• Stored data entries
********************
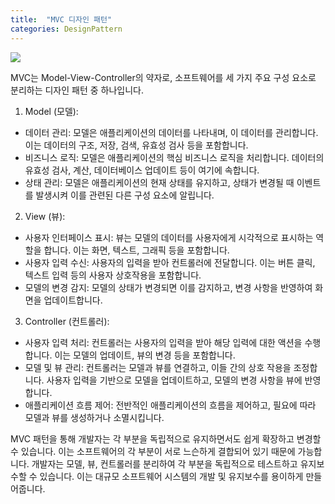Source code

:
 ```yaml
---
title:  "MVC 디자인 패턴"
categories: DesignPattern
---
```


[<img src="/img/DesignPattern/model-view-controller-light-blue.png"/>](https://developer.mozilla.org/ko/docs/Glossary/MVC)

MVC는 Model-View-Controller의 약자로, 소프트웨어를 세 가지 주요 구성 요소로 분리하는 디자인 패턴 중 하나입니다.

1. Model (모델):
- 데이터 관리: 모델은 애플리케이션의 데이터를 나타내며, 이 데이터를 관리합니다. 이는 데이터의 구조, 저장, 검색, 유효성 검사 등을 포함합니다.
- 비즈니스 로직: 모델은 애플리케이션의 핵심 비즈니스 로직을 처리합니다. 데이터의 유효성 검사, 계산, 데이터베이스 업데이트 등이 여기에 속합니다.
- 상태 관리: 모델은 애플리케이션의 현재 상태를 유지하고, 상태가 변경될 때 이벤트를 발생시켜 이를 관련된 다른 구성 요소에 알립니다.
2. View (뷰):
- 사용자 인터페이스 표시: 뷰는 모델의 데이터를 사용자에게 시각적으로 표시하는 역할을 합니다. 이는 화면, 텍스트, 그래픽 등을 포함합니다.
- 사용자 입력 수신: 사용자의 입력을 받아 컨트롤러에 전달합니다. 이는 버튼 클릭, 텍스트 입력 등의 사용자 상호작용을 포함합니다.
- 모델의 변경 감지: 모델의 상태가 변경되면 이를 감지하고, 변경 사항을 반영하여 화면을 업데이트합니다.
3. Controller (컨트롤러):
- 사용자 입력 처리: 컨트롤러는 사용자의 입력을 받아 해당 입력에 대한 액션을 수행합니다. 이는 모델의 업데이트, 뷰의 변경 등을 포함합니다.
- 모델 및 뷰 관리: 컨트롤러는 모델과 뷰를 연결하고, 이들 간의 상호 작용을 조정합니다. 사용자 입력을 기반으로 모델을 업데이트하고, 모델의 변경 사항을 뷰에 반영합니다.
- 애플리케이션 흐름 제어: 전반적인 애플리케이션의 흐름을 제어하고, 필요에 따라 모델과 뷰를 생성하거나 소멸시킵니다.

MVC 패턴을 통해 개발자는 각 부분을 독립적으로 유지하면서도 쉽게 확장하고 변경할 수 있습니다. 이는 소프트웨어의 각 부분이 서로 느슨하게 결합되어 있기 때문에 가능합니다. 개발자는 모델, 뷰, 컨트롤러를 분리하여 각 부분을 독립적으로 테스트하고 유지보수할 수 있습니다. 이는 대규모 소프트웨어 시스템의 개발 및 유지보수를 용이하게 만들어줍니다.
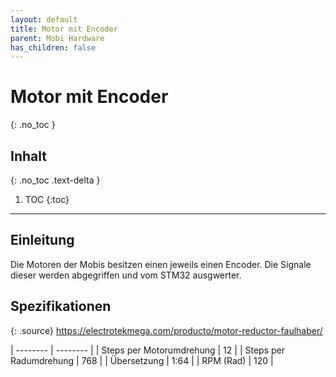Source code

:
 ```yaml
---
layout: default
title: Motor mit Encoder
parent: Mobi Hardware
has_children: false
---
```


# Motor mit Encoder
{: .no_toc }

## Inhalt
{: .no_toc .text-delta }

1. TOC
{:toc}

---

## Einleitung

Die Motoren der Mobis besitzen einen jeweils einen Encoder. Die Signale dieser werden abgegriffen und vom STM32 ausgwerter.

## Spezifikationen

{: .source}
<https://electrotekmega.com/producto/motor-reductor-faulhaber/>

| -------- | -------- |
| Steps per Motorumdrehung | 12 |
| Steps per Radumdrehung | 768 |
| Übersetzung | 1:64 |
| RPM (Rad) | 120 |
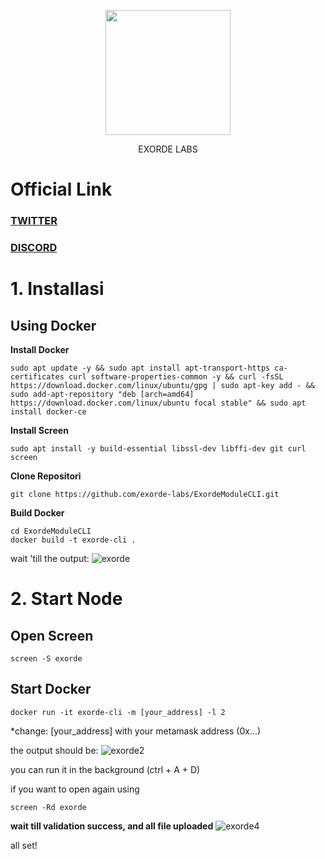 </p>

<p align="center">
  <img height="200" height="auto" src="https://user-images.githubusercontent.com/78480857/200719630-eee27a0c-2b29-42b8-a741-d852991e1e5e.jpg">
<p align="center">
  EXORDE LABS
</p>


# Official Link
### [TWITTER](https://twitter.com/ExordeLabs)
### [DISCORD](https://discord.gg/exordelabs)

# **1. Installasi**
 ## Using Docker
  
**Install Docker**
```
sudo apt update -y && sudo apt install apt-transport-https ca-certificates curl software-properties-common -y && curl -fsSL https://download.docker.com/linux/ubuntu/gpg | sudo apt-key add - && sudo add-apt-repository "deb [arch=amd64] https://download.docker.com/linux/ubuntu focal stable" && sudo apt install docker-ce
```

**Install Screen**
```
sudo apt install -y build-essential libssl-dev libffi-dev git curl screen
```

**Clone Repositori**
```
git clone https://github.com/exorde-labs/ExordeModuleCLI.git
```

**Build Docker**
```
cd ExordeModuleCLI
docker build -t exorde-cli . 
```
wait 'till the output: ![exorde](https://user-images.githubusercontent.com/78480857/200719667-d1763911-fbbe-47ad-8cdf-99ccdf362311.png)

# **2. Start Node**

## Open Screen
```
screen -S exorde
```

## Start Docker
```
docker run -it exorde-cli -m [your_address] -l 2
```
*change: [your_address] with your metamask address (0x...)

the output should be: ![exorde2](https://user-images.githubusercontent.com/78480857/200719700-0239649f-f8f8-4b57-88a2-7f3516c15c56.png)

you can run it in the background (ctrl + A + D)

if you want to open again using 
```
screen -Rd exorde
```
**wait till validation success, and all file uploaded**
![exorde4](https://user-images.githubusercontent.com/78480857/200719727-3cb73159-cfa3-4fd6-9be8-eb9fe0fd3c3c.png)

all set!




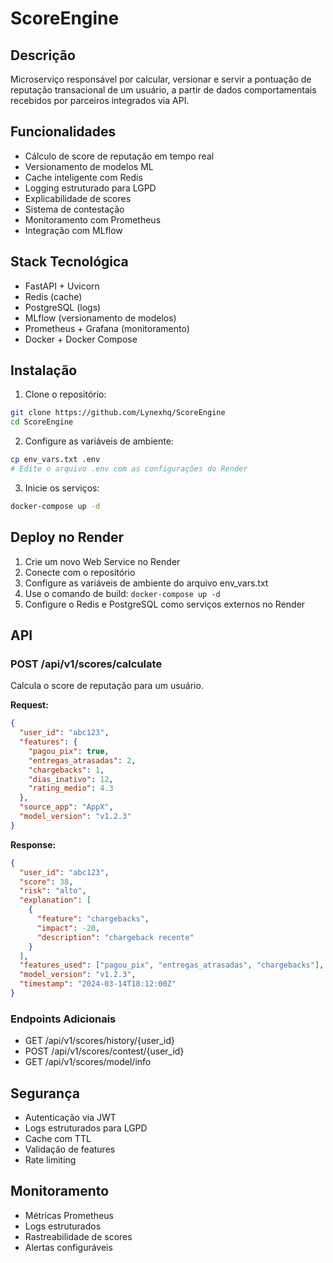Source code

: # ScoreEngine

## Descrição

Microserviço responsável por calcular, versionar e servir a pontuação de reputação transacional de um usuário, a partir de dados comportamentais recebidos por parceiros integrados via API.

## Funcionalidades

- Cálculo de score de reputação em tempo real
- Versionamento de modelos ML
- Cache inteligente com Redis
- Logging estruturado para LGPD
- Explicabilidade de scores
- Sistema de contestação
- Monitoramento com Prometheus
- Integração com MLflow

## Stack Tecnológica

- FastAPI + Uvicorn
- Redis (cache)
- PostgreSQL (logs)
- MLflow (versionamento de modelos)
- Prometheus + Grafana (monitoramento)
- Docker + Docker Compose

## Instalação

1. Clone o repositório:
```bash
git clone https://github.com/Lynexhq/ScoreEngine
cd ScoreEngine
```

2. Configure as variáveis de ambiente:
```bash
cp env_vars.txt .env
# Edite o arquivo .env com as configurações do Render
```

3. Inicie os serviços:
```bash
docker-compose up -d
```

## Deploy no Render

1. Crie um novo Web Service no Render
2. Conecte com o repositório
3. Configure as variáveis de ambiente do arquivo env_vars.txt
4. Use o comando de build: `docker-compose up -d`
5. Configure o Redis e PostgreSQL como serviços externos no Render

## API

### POST /api/v1/scores/calculate

Calcula o score de reputação para um usuário.

**Request:**
```json
{
  "user_id": "abc123",
  "features": {
    "pagou_pix": true,
    "entregas_atrasadas": 2,
    "chargebacks": 1,
    "dias_inativo": 12,
    "rating_medio": 4.3
  },
  "source_app": "AppX",
  "model_version": "v1.2.3"
}
```

**Response:**
```json
{
  "user_id": "abc123",
  "score": 38,
  "risk": "alto",
  "explanation": [
    {
      "feature": "chargebacks",
      "impact": -20,
      "description": "chargeback recente"
    }
  ],
  "features_used": ["pagou_pix", "entregas_atrasadas", "chargebacks"],
  "model_version": "v1.2.3",
  "timestamp": "2024-03-14T18:12:00Z"
}
```

### Endpoints Adicionais

- GET /api/v1/scores/history/{user_id}
- POST /api/v1/scores/contest/{user_id}
- GET /api/v1/scores/model/info

## Segurança

- Autenticação via JWT
- Logs estruturados para LGPD
- Cache com TTL
- Validação de features
- Rate limiting

## Monitoramento

- Métricas Prometheus
- Logs estruturados
- Rastreabilidade de scores
- Alertas configuráveis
********************
• DESCRIPTION OF THE TASK
The word "컨트롤러는" may appear in several lines of the data; count those lines and give only the number.

• RESPONSE
2